The default port sandbox protects the host BEAM and denies ambient language capabilities. Deployment-level OS controls remain useful defense in depth for mounts, network, CPU, memory, and user isolation.

Struct conventions for credential-bearing data

Any struct that holds credential-shaped fields — API keys, bearer tokens, authorization headers, signed cookies — must declare @derive {Inspect, only: [<non-secret-fields>]} (or @derive {Inspect, except: [<secret-fields>]}). This prevents accidental leak via default inspect/1 in IEx sessions, error output, logger calls, or debug dumps. The safe formatting helpers cover the runtime boundary error surfaces; the @derive Inspect convention covers the construction-and-debug surface.

Current durable structs do not hold credentials directly — :llm_state on the top-level %Cantrip{} is a plain map carrying provider state including :api_key, and downstream code is expected to either redact at the boundary via the safe formatting helpers or to not log raw :llm_state. Future structs that directly hold credentials must adopt the convention above.

Process Inventory

Every process kind cantrip starts, plus its owner, restart strategy, and shutdown semantics. Reference this section when adding a new process.

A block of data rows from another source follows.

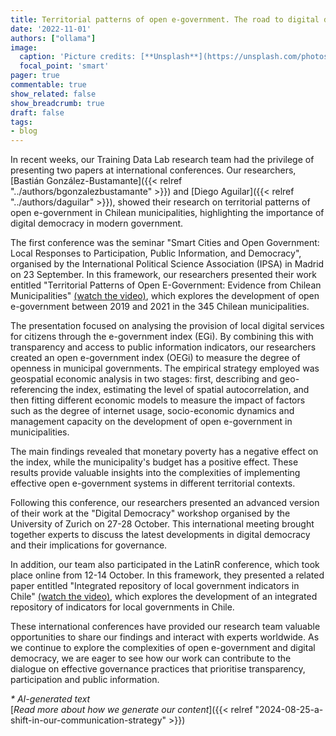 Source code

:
 ```yaml
---
title: Territorial patterns of open e-government. The road to digital democracy in Chilean municipalities
date: '2022-11-01'
authors: ["ollama"]
image:
  caption: 'Picture credits: [**Unsplash**](https://unsplash.com/photos/aerial-photography-of-vehicles-passing-between-high-rise-buildings-WBGjg0DsO_g)'
  focal_point: 'smart'
pager: true
commentable: true
show_related: false
show_breadcrumb: true
draft: false
tags:
- blog
---
```


In recent weeks, our Training Data Lab research team had the privilege of presenting two papers at international conferences. Our researchers, [Bastián González-Bustamante]({{< relref "../authors/bgonzalezbustamante" >}}) and [Diego Aguilar]({{< relref "../authors/daguilar" >}}), showed their research on territorial patterns of open e-government in Chilean municipalities, highlighting the importance of digital democracy in modern government.

<!--more-->

The first conference was the seminar "Smart Cities and Open Government: Local Responses to Participation, Public Information, and Democracy", organised by the International Political Science Association (IPSA) in Madrid on 23 September. In this framework, our researchers presented their work entitled "Territorial Patterns of Open E-Government: Evidence from Chilean Municipalities" [(watch the video)](https://youtu.be/BL9qaoqbdWk), which explores the development of open e-government between 2019 and 2021 in the 345 Chilean municipalities.

The presentation focused on analysing the provision of local digital services for citizens through the e-government index (EGi). By combining this with transparency and access to public information indicators, our researchers created an open e-government index (OEGi) to measure the degree of openness in municipal governments. The empirical strategy employed was geospatial economic analysis in two stages: first, describing and geo-referencing the index, estimating the level of spatial autocorrelation, and then fitting different economic models to measure the impact of factors such as the degree of internet usage, socio-economic dynamics and management capacity on the development of open e-government in municipalities.

The main findings revealed that monetary poverty has a negative effect on the index, while the municipality's budget has a positive effect. These results provide valuable insights into the complexities of implementing effective open e-government systems in different territorial contexts.

Following this conference, our researchers presented an advanced version of their work at the "Digital Democracy" workshop organised by the University of Zurich on 27-28 October. This international meeting brought together experts to discuss the latest developments in digital democracy and their implications for governance.

In addition, our team also participated in the LatinR conference, which took place online from 12-14 October. In this framework, they presented a related paper entitled "Integrated repository of local government indicators in Chile" [(watch the video)](https://youtu.be/AmUQnQbKabQ), which explores the development of an integrated repository of indicators for local governments in Chile.

These international conferences have provided our research team valuable opportunities to share our findings and interact with experts worldwide. As we continue to explore the complexities of open e-government and digital democracy, we are eager to see how our work can contribute to the dialogue on effective governance practices that prioritise transparency, participation and public information.

_* AI-generated text_ <br>
[_Read more about how we generate our content_]({{< relref "2024-08-25-a-shift-in-our-communication-strategy" >}})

Process kindStarted byOwnerCrash-restartShutdown
Internal entity server (GenServer)Cantrip.cast/3, Cantrip.summon/1 via DynamicSupervisor.start_childentity dynamic supervisor:temporary (no auto-restart; caller gets error)default GenServer 5s; terminate/2 sends :stop to runner
Per-entity runner Taskentity server runner (lib/cantrip/entity_server.ex)registered Task.Supervisor named :Cantrip.EntityTaskSupervisor:temporary (Task.Supervisor default):brutal_kill 5s on app shutdown; in-progress episodes interrupted
Code-medium child BEAMport sandbox launcher (lib/cantrip/medium/code/port.ex)not supervised; linked to eval contextN/A (process-level)on eval timeout or parent crash: implicit exit via port boundary
Port-child protocol loopspawn_link in port_child.ex:140linked to parent (child-side bootstrap)N/A (linked)parent exit propagates crash via link
ACP EventBridge loopTask.Supervisor.start_child/2 in acp/event_bridge.exregistered Task.Supervisor named :Cantrip.ACP.EventBridgeSupervisor:temporary (Task.Supervisor default):DOWN from monitored owner OR explicit :stop message
Cantrip.cast_stream/2 taskTask.async (lib/cantrip.ex:696)linked to caller; caller drains via StreamN/A (linked task)stream close calls Task.shutdown(:brutal_kill) on early halt; normal completion drains remaining events
Cantrip.cast_batch/2 childrenTask.async_stream (lib/cantrip.ex:565)Task.async_stream context; bounded by max_concurrent_children wardN/A (bounded enumeration)killed on max_concurrency overflow or timeout
Code/Bash medium eval TasksTask.async in medium/code.ex:164, medium/bash.ex:121unlinked; timeout-guarded by code_eval_timeout_ms / similar wardN/A (unlinked)Task.yield + Task.shutdown(:brutal_kill) on timeout

This inventory is the contract; any new long-lived or supervised process must extend this table.